Fue en un curso de periodismo literario, al que me apunté para refugiarme del fragor del día a día y en el que terminé reflexionando sobre el que vivimos cada semana. Allí discutí con él la forma que debe tener una la columna de opinión, sobre la que algunos autores defienden que debe estar compuesta por un solo párrafo como pilar del saber que es. Yo, sin embargo, sigo viéndola dividida en los mismos tres tramos de su hermana jónica. De fuste estilizado, con un capitel almohadillado sobre el que descanse su título y sustentada en la sólida basa de su colofón final. Pero siempre coincidimos en que, solo cuando su final remite al principio, dotando de sentido esos dos mil cuatrocientos caracteres que ingenuamente aspiran a trascender en piedra, solo entonces, la columna sale redonda y es capaz de albergar la naumaquia vital que la inspira. Guillermo me dijo que mis columnas eran negras, frente a las de otros compañeros de blancos trabajos impolutos. Pero al mismo tiempo, me animó a enriquecerlas con un sinfín de matices grises, porque la vida sobre la que se labra cada artículo nunca es bicolor como se empeñan en hacernos creer. En esas ocho semanas, introdujo el gusanillo de la escritura y yo se lo reproché meses después, cuando le recriminé que el precio que debía pagar eran las horas que ya no dedicaba al dibujo.

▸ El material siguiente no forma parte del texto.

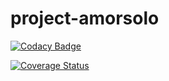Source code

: # project-amorsolo

[![Codacy Badge](https://api.codacy.com/project/badge/Grade/5a8b0c6a30044dcea86eae6fd86a81e0)](https://app.codacy.com/manual/titomarifrancis/project-amorsolo?utm_source=github.com&utm_medium=referral&utm_content=titomarifrancis/project-amorsolo&utm_campaign=Badge_Grade_Dashboard)

<a href='https://coveralls.io/github/titomarifrancis/project-amorsolo?branch=master'><img src='https://coveralls.io/repos/github/titomarifrancis/project-amorsolo/badge.svg?branch=master' alt='Coverage Status' /></a>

Aunque el curso duró dos meses que más parecieron días, su prosa siguió acompañándome todas las semanas hasta el domingo pasado, cuando descubrí su artículo de despedida del periódico local con el que colaboró durante diecisiete años. Como solo podía ser, se despidió con un tono blanco, acaso matizado por leves pinceladas de grises azulados que solo resaltan la pulcritud del folio sobre el que escribe. En su adiós se declaraba cansado y fue entonces cuando recordé como confesó en el transcurso de una de esas clases su afición juvenil a cruzar los guantes en el cuadrilátero. Todos los boxeadores lo están al final del décimo asalto, pero a diferencia de quienes no son más que un saco, los grandes púgiles son capaces de encarar el undécimo, pelear hasta la campana y subir al ring semanas después. Con ellos el público desea que la pelea hubiera durado un poco más y espera impaciente el día en el que el campeón vuelve a subir a la lona alargada de otro diario.